KKM ilk gündeme geldiğinde bunun yıllar öncesinin dövize çevrilebilir mevduat (DÇM) uygulamasının bir benzeri olduğu ifade edildi. Sahi neydi DÇM uygulaması, niye başlatılmış, nasıl gelişmiş ve daha da önemlisi nasıl bitmiş ve bir maliyet ortaya çıkmışsa bunu kim üstlenmek durumunda kalmıştı. Çoğumuz DÇM’nin adını biliyoruz da ne olduğu konusunda pek fikrimiz yok; yok çünkü DÇM yarım yüzyıl önce gündeme getirilmiş bir uygulama.
Bu konuda araştırma yaparken bulabileceğim en sağlam kaynağa ulaştım.

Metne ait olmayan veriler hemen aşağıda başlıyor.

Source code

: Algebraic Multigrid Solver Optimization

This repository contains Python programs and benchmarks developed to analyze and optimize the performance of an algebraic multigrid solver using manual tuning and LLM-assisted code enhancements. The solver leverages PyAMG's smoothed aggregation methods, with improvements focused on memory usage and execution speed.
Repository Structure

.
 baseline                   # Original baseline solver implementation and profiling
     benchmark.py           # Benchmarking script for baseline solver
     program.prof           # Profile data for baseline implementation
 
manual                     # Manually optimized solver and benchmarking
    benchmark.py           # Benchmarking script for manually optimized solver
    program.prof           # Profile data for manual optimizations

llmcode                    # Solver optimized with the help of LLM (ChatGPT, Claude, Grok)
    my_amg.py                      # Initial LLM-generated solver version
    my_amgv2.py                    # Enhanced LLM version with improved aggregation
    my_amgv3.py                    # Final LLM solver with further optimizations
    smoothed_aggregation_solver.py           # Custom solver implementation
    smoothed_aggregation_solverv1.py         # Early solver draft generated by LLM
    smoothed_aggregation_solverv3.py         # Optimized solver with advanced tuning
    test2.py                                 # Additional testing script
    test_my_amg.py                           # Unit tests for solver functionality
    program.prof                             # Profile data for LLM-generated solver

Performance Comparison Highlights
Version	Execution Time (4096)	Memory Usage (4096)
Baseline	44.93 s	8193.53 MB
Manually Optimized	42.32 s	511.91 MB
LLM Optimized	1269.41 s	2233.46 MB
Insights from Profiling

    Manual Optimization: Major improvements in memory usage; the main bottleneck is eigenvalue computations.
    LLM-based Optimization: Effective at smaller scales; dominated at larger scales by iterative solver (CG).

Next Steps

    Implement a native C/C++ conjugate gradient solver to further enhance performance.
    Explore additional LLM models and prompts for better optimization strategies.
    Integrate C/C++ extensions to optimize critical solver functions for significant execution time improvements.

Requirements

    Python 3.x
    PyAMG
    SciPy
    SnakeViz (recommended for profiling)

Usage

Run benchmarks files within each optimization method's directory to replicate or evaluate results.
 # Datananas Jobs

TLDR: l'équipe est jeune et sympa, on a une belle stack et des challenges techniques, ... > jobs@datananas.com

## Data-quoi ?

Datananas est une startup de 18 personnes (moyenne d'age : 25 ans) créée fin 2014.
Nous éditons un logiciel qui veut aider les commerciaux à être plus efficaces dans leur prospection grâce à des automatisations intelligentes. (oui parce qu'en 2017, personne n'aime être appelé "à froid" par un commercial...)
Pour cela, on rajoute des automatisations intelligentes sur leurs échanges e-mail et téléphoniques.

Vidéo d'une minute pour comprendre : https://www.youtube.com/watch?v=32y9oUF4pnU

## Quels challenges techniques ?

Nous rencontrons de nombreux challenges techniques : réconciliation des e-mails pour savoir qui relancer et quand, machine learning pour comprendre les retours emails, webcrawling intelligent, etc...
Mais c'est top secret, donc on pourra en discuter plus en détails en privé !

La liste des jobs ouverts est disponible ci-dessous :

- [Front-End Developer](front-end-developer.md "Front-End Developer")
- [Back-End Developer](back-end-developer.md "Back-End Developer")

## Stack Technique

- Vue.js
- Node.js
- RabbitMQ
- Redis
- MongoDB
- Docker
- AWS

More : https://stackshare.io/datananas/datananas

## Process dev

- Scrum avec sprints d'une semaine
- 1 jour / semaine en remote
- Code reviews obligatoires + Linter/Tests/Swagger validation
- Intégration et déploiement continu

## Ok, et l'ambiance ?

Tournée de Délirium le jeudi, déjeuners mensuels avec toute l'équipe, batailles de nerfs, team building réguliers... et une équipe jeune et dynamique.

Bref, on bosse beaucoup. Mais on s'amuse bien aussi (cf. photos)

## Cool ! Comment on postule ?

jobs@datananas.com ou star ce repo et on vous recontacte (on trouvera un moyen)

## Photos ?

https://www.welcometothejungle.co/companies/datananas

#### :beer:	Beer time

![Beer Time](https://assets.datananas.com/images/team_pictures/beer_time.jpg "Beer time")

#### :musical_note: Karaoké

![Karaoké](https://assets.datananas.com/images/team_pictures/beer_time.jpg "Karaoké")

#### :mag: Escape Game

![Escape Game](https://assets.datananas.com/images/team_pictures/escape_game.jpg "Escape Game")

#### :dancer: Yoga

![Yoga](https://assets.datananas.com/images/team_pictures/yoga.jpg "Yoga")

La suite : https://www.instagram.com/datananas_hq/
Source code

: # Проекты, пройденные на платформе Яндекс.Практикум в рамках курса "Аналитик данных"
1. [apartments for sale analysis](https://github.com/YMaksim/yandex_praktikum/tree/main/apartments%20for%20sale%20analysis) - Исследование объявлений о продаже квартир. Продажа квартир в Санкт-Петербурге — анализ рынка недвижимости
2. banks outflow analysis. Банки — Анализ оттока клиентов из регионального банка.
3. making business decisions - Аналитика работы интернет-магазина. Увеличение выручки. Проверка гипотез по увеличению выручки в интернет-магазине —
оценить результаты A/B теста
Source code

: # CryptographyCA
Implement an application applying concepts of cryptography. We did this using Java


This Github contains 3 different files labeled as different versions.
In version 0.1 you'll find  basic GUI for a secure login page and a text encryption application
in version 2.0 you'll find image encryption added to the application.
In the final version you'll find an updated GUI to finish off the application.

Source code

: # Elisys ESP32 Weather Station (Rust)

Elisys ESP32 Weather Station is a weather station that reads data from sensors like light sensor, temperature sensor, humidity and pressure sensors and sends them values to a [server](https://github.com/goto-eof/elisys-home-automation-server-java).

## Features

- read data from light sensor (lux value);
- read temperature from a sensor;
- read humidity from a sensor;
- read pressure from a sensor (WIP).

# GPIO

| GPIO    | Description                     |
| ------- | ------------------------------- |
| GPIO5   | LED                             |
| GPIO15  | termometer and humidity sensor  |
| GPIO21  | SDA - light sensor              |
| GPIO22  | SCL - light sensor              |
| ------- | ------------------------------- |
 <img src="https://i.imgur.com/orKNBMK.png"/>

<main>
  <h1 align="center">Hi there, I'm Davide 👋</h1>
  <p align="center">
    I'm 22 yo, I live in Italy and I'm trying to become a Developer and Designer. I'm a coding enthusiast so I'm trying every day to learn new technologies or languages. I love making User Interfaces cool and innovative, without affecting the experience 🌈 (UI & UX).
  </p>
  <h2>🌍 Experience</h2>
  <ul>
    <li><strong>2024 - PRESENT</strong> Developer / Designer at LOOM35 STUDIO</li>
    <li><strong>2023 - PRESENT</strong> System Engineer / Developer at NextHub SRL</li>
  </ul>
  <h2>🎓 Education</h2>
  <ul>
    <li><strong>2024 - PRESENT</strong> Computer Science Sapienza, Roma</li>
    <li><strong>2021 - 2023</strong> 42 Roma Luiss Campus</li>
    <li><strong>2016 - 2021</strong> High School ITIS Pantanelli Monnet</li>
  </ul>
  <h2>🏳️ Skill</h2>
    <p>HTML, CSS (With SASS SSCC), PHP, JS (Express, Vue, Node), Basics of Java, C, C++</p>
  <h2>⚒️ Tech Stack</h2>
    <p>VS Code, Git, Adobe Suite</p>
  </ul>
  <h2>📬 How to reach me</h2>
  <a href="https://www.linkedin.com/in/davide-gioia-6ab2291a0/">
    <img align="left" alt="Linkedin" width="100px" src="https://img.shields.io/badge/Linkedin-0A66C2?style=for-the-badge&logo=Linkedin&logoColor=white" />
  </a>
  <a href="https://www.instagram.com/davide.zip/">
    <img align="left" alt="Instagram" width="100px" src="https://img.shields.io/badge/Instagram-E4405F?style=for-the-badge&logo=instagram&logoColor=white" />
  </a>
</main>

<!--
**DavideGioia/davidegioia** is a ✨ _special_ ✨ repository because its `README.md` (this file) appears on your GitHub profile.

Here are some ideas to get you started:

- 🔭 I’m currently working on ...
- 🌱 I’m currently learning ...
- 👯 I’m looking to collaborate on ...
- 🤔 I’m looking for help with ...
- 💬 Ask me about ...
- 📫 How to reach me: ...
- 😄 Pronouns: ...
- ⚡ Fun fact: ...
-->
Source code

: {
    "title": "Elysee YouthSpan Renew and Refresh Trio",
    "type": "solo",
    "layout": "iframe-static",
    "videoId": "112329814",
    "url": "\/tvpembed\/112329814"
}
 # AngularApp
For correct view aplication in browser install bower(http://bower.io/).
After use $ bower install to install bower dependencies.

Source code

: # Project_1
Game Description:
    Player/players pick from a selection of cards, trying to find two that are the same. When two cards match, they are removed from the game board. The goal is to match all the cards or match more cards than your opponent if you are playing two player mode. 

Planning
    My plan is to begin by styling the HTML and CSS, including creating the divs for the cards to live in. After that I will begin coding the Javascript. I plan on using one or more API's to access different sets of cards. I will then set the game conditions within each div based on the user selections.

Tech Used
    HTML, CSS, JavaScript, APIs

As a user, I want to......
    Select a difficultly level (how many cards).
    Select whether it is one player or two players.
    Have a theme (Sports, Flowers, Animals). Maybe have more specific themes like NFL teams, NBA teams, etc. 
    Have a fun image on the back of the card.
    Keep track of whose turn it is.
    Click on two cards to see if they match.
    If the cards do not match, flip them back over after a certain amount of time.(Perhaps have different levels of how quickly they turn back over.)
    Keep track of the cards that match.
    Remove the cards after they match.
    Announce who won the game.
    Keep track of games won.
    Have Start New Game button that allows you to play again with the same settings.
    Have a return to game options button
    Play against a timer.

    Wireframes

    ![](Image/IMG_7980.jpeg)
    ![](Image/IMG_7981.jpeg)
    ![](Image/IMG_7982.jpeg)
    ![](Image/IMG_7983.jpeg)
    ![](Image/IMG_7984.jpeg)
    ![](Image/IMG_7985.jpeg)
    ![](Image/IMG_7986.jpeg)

Eski Hazine Müsteşar Yardımcısı Hakan Özyıldız’ın bloğunda yazdığı bir yazıya rastladım. Özyıldız’ın 1 Mayıs 2017’de kaleme aldığı yazıda tüm sorularımın yanıtını buldum.
KKM’de sonuçta ne olacağını zaten görüyordum ve bunu dün yazmıştım ama Özyıldız’ın DÇM ile ilgili yazısını okuyunca iyice emin oldum ki bu KKM yükü DÇM’den çok daha büyük bir bela oluşturacak. Üstelik DÇM döneminde katı bir kambiyo rejimi uygulanıyordu ve yük Hazine’ye kalmıştı; vatandaş doğrudan bir fatura ödememişti, oysa şimdi öyle değil ve yükü hep beraber paylaşacak, faturayı hep beraber ödeyeceğiz.